- Born: 4 February 1834 Trnovec Manor, Krapinske Toplice, Kingdom of Croatia, Austrian Empire (now Croatia)
- Died: 30 December 1915 (aged 81)
- Education: Theresian Military Academy
- Occupations: Soldier, politician
- Political party: Party of Rights
- Relatives: Juraj Rukavina Vidovgradski

= Juraj Rukavina Vidovgradski (politician) =

Croatian politician and soldier

Baron Juraj (Gjuro) Rukavina Vidovgradski (4 February 1834 – 30 December 1915) was a Croatian politician and soldier. He was born in the Trnovec Manor near Krapinske Toplice to Alfred, deputy Varaždin County prefect in Sveti Križ Začretje as one of eight siblings. His grandfather was General of the Artillery Juraj Rukavina Vidovgradski. He attended school in Varaždin before enrolling in and graduating from the Theresian Military Academy.

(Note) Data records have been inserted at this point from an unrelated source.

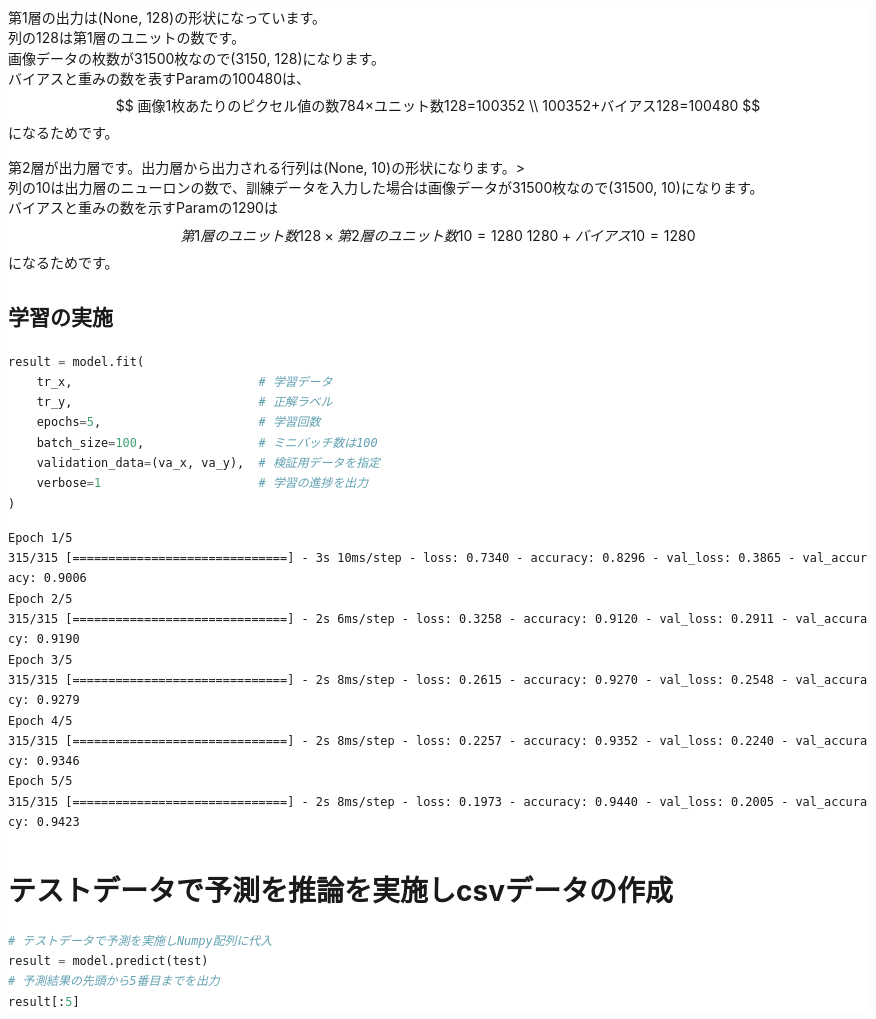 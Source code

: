 
第1層の出力は(None, 128)の形状になっています。<br>列の128は第1層のユニットの数です。<br>画像データの枚数が31500枚なので(3150, 128)になります。<br>バイアスと重みの数を表すParamの100480は、
$$
画像1枚あたりのピクセル値の数784×ユニット数128=100352 \\
100352+バイアス128=100480
$$
になるためです。

第2層が出力層です。出力層から出力される行列は(None, 10)の形状になります。><br>列の10は出力層のニューロンの数で、訓練データを入力した場合は画像データが31500枚なので(31500, 10)になります。<br>バイアスと重みの数を示すParamの1290は
$$
第1層のユニット数128×第2層のユニット数10=1280 \
1280+バイアス10=1280
$$
になるためです。

## 学習の実施


```python
result = model.fit(
    tr_x,                          # 学習データ
    tr_y,                          # 正解ラベル
    epochs=5,                      # 学習回数
    batch_size=100,                # ミニバッチ数は100
    validation_data=(va_x, va_y),  # 検証用データを指定
    verbose=1                      # 学習の進捗を出力
)
```

    Epoch 1/5
    315/315 [==============================] - 3s 10ms/step - loss: 0.7340 - accuracy: 0.8296 - val_loss: 0.3865 - val_accuracy: 0.9006
    Epoch 2/5
    315/315 [==============================] - 2s 6ms/step - loss: 0.3258 - accuracy: 0.9120 - val_loss: 0.2911 - val_accuracy: 0.9190
    Epoch 3/5
    315/315 [==============================] - 2s 8ms/step - loss: 0.2615 - accuracy: 0.9270 - val_loss: 0.2548 - val_accuracy: 0.9279
    Epoch 4/5
    315/315 [==============================] - 2s 8ms/step - loss: 0.2257 - accuracy: 0.9352 - val_loss: 0.2240 - val_accuracy: 0.9346
    Epoch 5/5
    315/315 [==============================] - 2s 8ms/step - loss: 0.1973 - accuracy: 0.9440 - val_loss: 0.2005 - val_accuracy: 0.9423
    

# テストデータで予測を推論を実施しcsvデータの作成


```python
# テストデータで予測を実施しNumpy配列に代入
result = model.predict(test)
# 予測結果の先頭から5番目までを出力
result[:5]
```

He served in the military, rising to the rank of Oberleutnant. Rukavina left the service by 1861 when he met Ante Starčević, the leader and founder of the Party of Rights. Rukavina became a party member and was elected on the party ticket to the Sabor of the Kingdom of Croatia-Slavonia. He also became the president of the Club of the Party of Rights, a leading body of the party, while Starčević retained the overall leadership of the party. Rukavina was the leader of the party members from his native region of Hrvatsko Zagorje. He left the party in 1895 following a conflict with Josip Frank, but he became member once again after Frank and his faction split from the party to form the Pure Party of Rights. Rukavina died in 1915, survived by son Amon.

In 1873, Rukavina became the president of the First Reading-Room in Zlatar.